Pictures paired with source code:
■ ■ ■
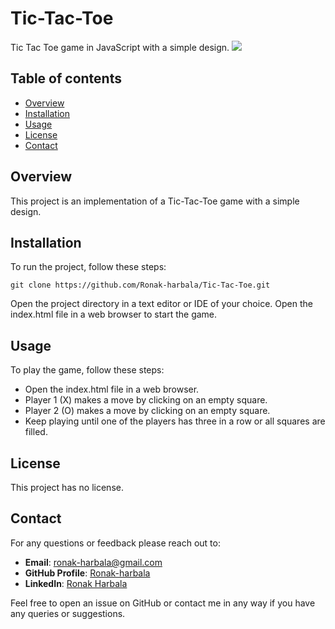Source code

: # Tic-Tac-Toe
Tic Tac Toe game in JavaScript with a simple design.
<img src="https://skillicons.dev/icons?i=javascript,css" />

## Table of contents
- [Overview](#overview)
- [Installation](#installation)
- [Usage](#usage)
- [License](#license)
- [Contact](#contact)

## Overview
This project is an implementation of a Tic-Tac-Toe game with a simple design.

## Installation
To run the project, follow these steps:

```
git clone https://github.com/Ronak-harbala/Tic-Tac-Toe.git
```
Open the project directory in a text editor or IDE of your choice. Open the index.html file in a web browser to start the game.

## Usage
To play the game, follow these steps:

- Open the index.html file in a web browser.
- Player 1 (X) makes a move by clicking on an empty square.
- Player 2 (O) makes a move by clicking on an empty square.
- Keep playing until one of the players has three in a row or all squares are filled.

## License
This project has no license.

## Contact
For any questions or feedback please reach out to:

- **Email**: [ronak-harbala@gmail.com](mailto:ronak-harbala@gmail.com)
- **GitHub Profile**: [Ronak-harbala](https://github.com/Ronak-harbala)
- **LinkedIn**: [Ronak Harbala](https://www.linkedin.com/in/ronak-harbala/)

Feel free to open an issue on GitHub or contact me in any way if you have any queries or suggestions.
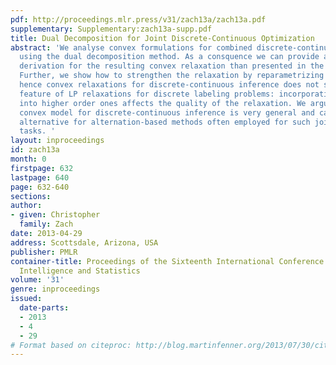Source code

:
 ```yaml
---
pdf: http://proceedings.mlr.press/v31/zach13a/zach13a.pdf
supplementary: Supplementary:zach13a-supp.pdf
title: Dual Decomposition for Joint Discrete-Continuous Optimization
abstract: 'We analyse convex formulations for combined discrete-continuous MAP inference
  using the dual decomposition method. As a consquence we can provide a more intuitive
  derivation for the resulting convex relaxation than presented in the literature.
  Further, we show how to strengthen the relaxation by reparametrizing the potentials,
  hence convex relaxations for discrete-continuous inference does not share an important
  feature of LP relaxations for discrete labeling problems: incorporating unary potentials
  into higher order ones affects the quality of the relaxation. We argue that the
  convex model for discrete-continuous inference is very general and can be used as
  alternative for alternation-based methods often employed for such joint inference
  tasks. '
layout: inproceedings
id: zach13a
month: 0
firstpage: 632
lastpage: 640
page: 632-640
sections: 
author:
- given: Christopher
  family: Zach
date: 2013-04-29
address: Scottsdale, Arizona, USA
publisher: PMLR
container-title: Proceedings of the Sixteenth International Conference on Artificial
  Intelligence and Statistics
volume: '31'
genre: inproceedings
issued:
  date-parts:
  - 2013
  - 4
  - 29
# Format based on citeproc: http://blog.martinfenner.org/2013/07/30/citeproc-yaml-for-bibliographies/
---
```


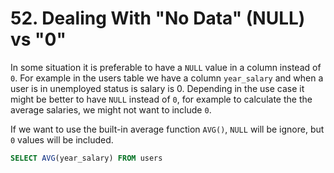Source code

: # 52. Dealing With "No Data" (NULL) vs "0"

In some situation it is preferable to have a `NULL` value in a column instead of `0`. For example in the users table we have a column `year_salary` and when a user is in unemployed status is salary is 0. Depending in the use case it might be better to have `NULL` instead of `0`, for example to calculate the the average salaries, we might not want to include `0`.

If we want to use the built-in average function `AVG()`, `NULL` will be ignore, but `0` values will be included.

```sql
SELECT AVG(year_salary) FROM users
```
■ ■ ■
INSTRUCTIONS TO FOLLOW — Each line that holds the string "users" is to be copied from the entries above.

ANSWER TO THIS PROBLEM —
In some situation it is preferable to have a `NULL` value in a column instead of `0`. For example in the users table we have a column `year_salary` and when a user is in unemployed status is salary is 0. Depending in the use case it might be better to have `NULL` instead of `0`, for example to calculate the the average salaries, we might not want to include `0`.
SELECT AVG(year_salary) FROM users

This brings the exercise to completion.